I’ve been a fan of Smith’s work for many years, having workshopped with her in Kim Chinquee’s Hot Pants group and having read her chapbooks, The Sky is a Well and Other Shorts (Rose Metal Press, 2007) and Put Your Head in My Lap (Future Tense Books, 2009).

The stories in Quarry Light display Smith’s lovely prose and use of specific detail as well as her gift for keenly portraying the lives of young girls and women. Particularly in her evocation of childhood, one feels as if these memories and details remain as clear and tangible and compelling to Smith as the present day. This serves the stories and the reader both.

The opening story, “Catgirl,” is one that Smith notes in her acknowledgements as “taking [her] writing into a new direction.” Written for the anthology Lone Star Noir, the story is indeed deeper and darker than anything I’d previously read of hers. Yet, it opens with the sort of winsome image familiar to fans of her stories:

The girls are waiting for the ferry, dangling their legs out the side of the van, popsicle juice dripping down their chins. Four girls: Trina, Tricia, Grace, and Allie.

From there, Smith builds her story, brick by brick, detail by detail, going deeper into the lives of the girls, taking the reader along on this weekend trip to the beach with Tricia and Trina’s divorced mother. The story is juxtaposed with a children’s rhyme/song the girls sing throughout, Miss Mary Mack. As the story takes a darker turn, so do the stanzas of the song.

On display here and in all the stories of this collection is Smith’s masterful storytelling, her ability to build tension, set a tone of foreboding, to draw the reader ever forward, to make the heart beat a little faster. Things grow increasingly off-kilter as Smith introduces a new character here, an ominous detail there, weaving past and present and even the future with subtlety and control.

The reader begins to know the girls are not safe even if they are unaware of any danger and at one point, they laugh and sing:

She cannot cry, cry, cry

That’s why she begs begs begs

She begs to die, die, die.

The story takes its inevitable turn and Smith punctuates it with one perfect sentence:

The night it happens the moon is murderously bright.

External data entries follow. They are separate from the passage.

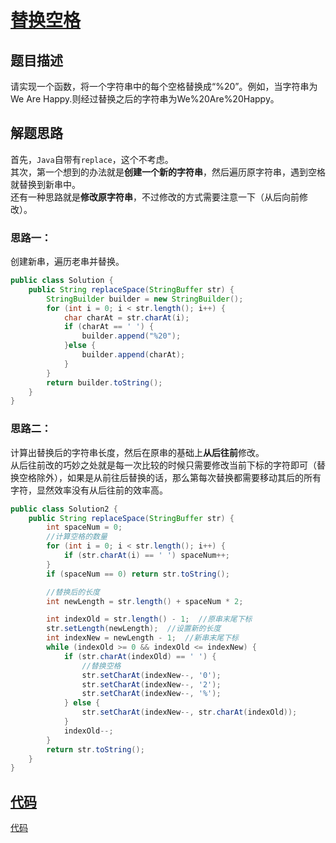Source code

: # [替换空格](https://www.nowcoder.com/practice/4060ac7e3e404ad1a894ef3e17650423?tpId=13&tqId=11155&tPage=1&rp=1&ru=/ta/coding-interviews&qru=/ta/coding-interviews/question-ranking)

## 题目描述
请实现一个函数，将一个字符串中的每个空格替换成“%20”。例如，当字符串为We Are Happy.则经过替换之后的字符串为We%20Are%20Happy。
## 解题思路
首先，`Java`自带有`replace`，这个不考虑。<br/>
其次，第一个想到的办法就是**创建一个新的字符串**，然后遍历原字符串，遇到空格就替换到新串中。<br/>
还有一种思路就是**修改原字符串**，不过修改的方式需要注意一下（从后向前修改）。
### 思路一：
创建新串，遍历老串并替换。
```java
public class Solution {
    public String replaceSpace(StringBuffer str) {
        StringBuilder builder = new StringBuilder();
        for (int i = 0; i < str.length(); i++) {
            char charAt = str.charAt(i);
            if (charAt == ' ') {
                builder.append("%20");
            }else {
                builder.append(charAt);
            }
        }
        return builder.toString();
    }
}
```

### 思路二：
计算出替换后的字符串长度，然后在原串的基础上**从后往前**修改。<br/>
从后往前改的巧妙之处就是每一次比较的时候只需要修改当前下标的字符即可（替换空格除外），如果是从前往后替换的话，那么第每次替换都需要移动其后的所有字符，显然效率没有从后往前的效率高。
```java
public class Solution2 {
    public String replaceSpace(StringBuffer str) {
        int spaceNum = 0;
        //计算空格的数量
        for (int i = 0; i < str.length(); i++) {
            if (str.charAt(i) == ' ') spaceNum++;
        }
        if (spaceNum == 0) return str.toString();

        //替换后的长度
        int newLength = str.length() + spaceNum * 2;

        int indexOld = str.length() - 1;  //原串末尾下标
        str.setLength(newLength);  //设置新的长度
        int indexNew = newLength - 1;  //新串末尾下标
        while (indexOld >= 0 && indexOld <= indexNew) {
            if (str.charAt(indexOld) == ' ') {
                //替换空格
                str.setCharAt(indexNew--, '0');
                str.setCharAt(indexNew--, '2');
                str.setCharAt(indexNew--, '%');
            } else {
                str.setCharAt(indexNew--, str.charAt(indexOld));
            }
            indexOld--;
        }
        return str.toString();
    }
}
```

## [代码](../code/Test2.java)
[代码](../code/Test2.java)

The imagery of the last two paragraphs of this story is among the most haunting and devastating I’ve ever read.

Always in Smith’s stories we see how deeply she understands, and uses, the past as an illumination of the present. Stories can sometimes get bogged down in this way but Smith makes both past and present so alive, so compelling, that the shifts in time feel seamless and right.

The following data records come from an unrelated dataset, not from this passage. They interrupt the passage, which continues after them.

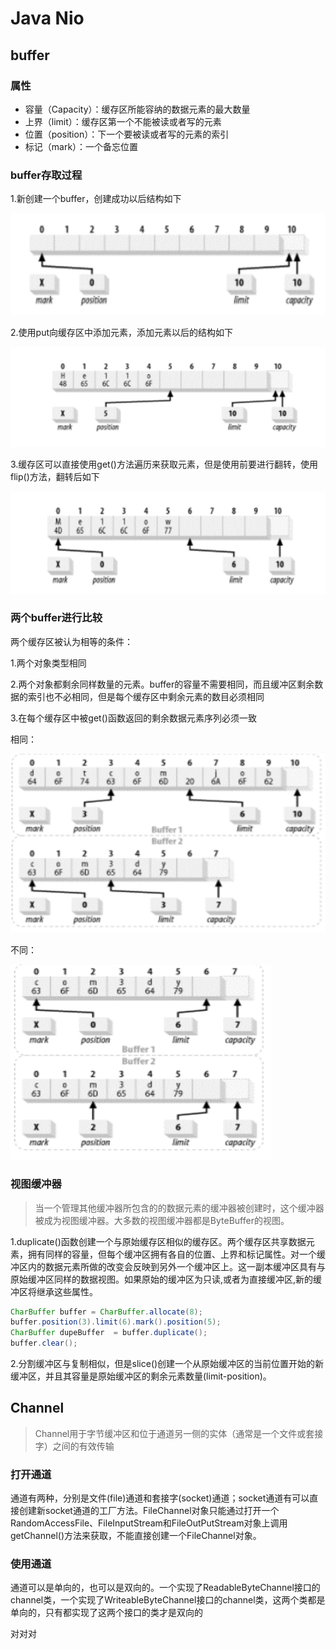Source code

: # Java Nio

## buffer

### 属性

- 容量（Capacity）：缓存区所能容纳的数据元素的最大数量
- 上界（limit）：缓存区第一个不能被读或者写的元素
- 位置（position）：下一个要被读或者写的元素的索引
- 标记（mark）：一个备忘位置

### buffer存取过程

1.新创建一个buffer，创建成功以后结构如下

![](https://github.com/weiguangshuai/note/blob/master/%E5%9B%BE%E5%BA%8A/buffer1_20171212122936.png)

2.使用put向缓存区中添加元素，添加元素以后的结构如下

![](https://github.com/weiguangshuai/note/blob/master/%E5%9B%BE%E5%BA%8A/buffer2_20171212123135.png)

3.缓存区可以直接使用get()方法遍历来获取元素，但是使用前要进行翻转，使用flip()方法，翻转后如下

![](https://github.com/weiguangshuai/note/blob/master/%E5%9B%BE%E5%BA%8A/buffer3_20171212123321.png)


### 两个buffer进行比较

两个缓存区被认为相等的条件：

1.两个对象类型相同

2.两个对象都剩余同样数量的元素。buffer的容量不需要相同，而且缓冲区剩余数据的索引也不必相同，但是每个缓存区中剩余元素的数目必须相同

3.在每个缓存区中被get()函数返回的剩余数据元素序列必须一致

相同：

![](https://github.com/weiguangshuai/note/blob/master/%E5%9B%BE%E5%BA%8A/buffer4_20171212123954.png)

不同：

![](https://github.com/weiguangshuai/note/blob/master/%E5%9B%BE%E5%BA%8A/buffer5_20171212124029.png)



### 视图缓冲器
>当一个管理其他缓冲器所包含的的数据元素的缓冲器被创建时，这个缓冲器被成为视图缓冲器。大多数的视图缓冲器都是ByteBuffer的视图。

1.duplicate()函数创建一个与原始缓存区相似的缓存区。两个缓存区共享数据元素，拥有同样的容量，但每个缓冲区拥有各自的位置、上界和标记属性。对一个缓冲区内的数据元素所做的改变会反映到另外一个缓冲区上。这一副本缓冲区具有与原始缓冲区同样的数据视图。如果原始的缓冲区为只读,或者为直接缓冲区,新的缓冲区将继承这些属性。

```Java
CharBuffer buffer = CharBuffer.allocate(8);
buffer.position(3).limit(6).mark().position(5);
CharBuffer dupeBuffer  = buffer.duplicate();
buffer.clear();
```

2.分割缓冲区与复制相似，但是slice()创建一个从原始缓冲区的当前位置开始的新缓冲区，并且其容量是原始缓冲区的剩余元素数量(limit-position)。


## Channel
>Channel用于字节缓冲区和位于通道另一侧的实体（通常是一个文件或套接字）之间的有效传输

### 打开通道

通道有两种，分别是文件(file)通道和套接字(socket)通道；socket通道有可以直接创建新socket通道的工厂方法。FileChannel对象只能通过打开一个RandomAccessFile、FileInputStream和FileOutPutStream对象上调用getChannel()方法来获取，不能直接创建一个FileChannel对象。

### 使用通道

通道可以是单向的，也可以是双向的。一个实现了ReadableByteChannel接口的channel类，一个实现了WriteableByteChannel接口的channel类，这两个类都是单向的，只有都实现了这两个接口的类才是双向的

对对对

In the story, “As If Someone Had Polished the Air” an intelligent and imaginative child befriends first a rat, then small girl she discovers living in her closet. Her father is rarely around and her mother is troubled, alcoholic. Smith makes the child’s fear and loneliness palpable:

That night Agatha felt sick. Her mother had been dead drunk; she wouldn’t remember what she’d said or done. Her mother, she now know, was kind of a loon. In the dark, the flowers on her walls were scary. They looked as though they might grow right into the room and strangle the dolls, the furniture, her.

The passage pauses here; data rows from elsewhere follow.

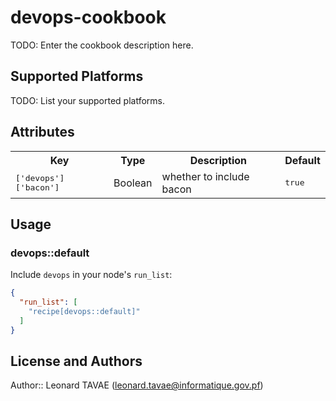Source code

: # devops-cookbook

TODO: Enter the cookbook description here.

## Supported Platforms

TODO: List your supported platforms.

## Attributes

<table>
  <tr>
    <th>Key</th>
    <th>Type</th>
    <th>Description</th>
    <th>Default</th>
  </tr>
  <tr>
    <td><tt>['devops']['bacon']</tt></td>
    <td>Boolean</td>
    <td>whether to include bacon</td>
    <td><tt>true</tt></td>
  </tr>
</table>

## Usage

### devops::default

Include `devops` in your node's `run_list`:

```json
{
  "run_list": [
    "recipe[devops::default]"
  ]
}
```

## License and Authors

Author:: Leonard TAVAE (<leonard.tavae@informatique.gov.pf>)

In “Lucy,” the longest story in the collection, a young woman returns from her grandmother’s funeral to find a dog left in her yard, a dog she takes in and cares for. Throughout, the prose is clean, precise, and evocative, always hitting the mark, as here where the woman recalls a chance encounter on a bus trip:

New Mexico in darkness was bare mountains looming outside the bus window like a giant’s bones, giving their conversation a solemnity and proportion she appreciated. She was weepy without being drunk.

“Lucy” is another story where past events, heartaches, and losses impinge on the present. In this way, Smith draws us in to her characters and makes them unforgettable.

There is a gothic feel to Quarry Light, inhabited as it is by ghosts and rats, imperiled and abused children and dysfunctional mothers. Gothic, with a strong, beating heart. Claudia Smith mines the depths of sadness and loss and human frailty with bravery and compassion. These stories will leave their mark.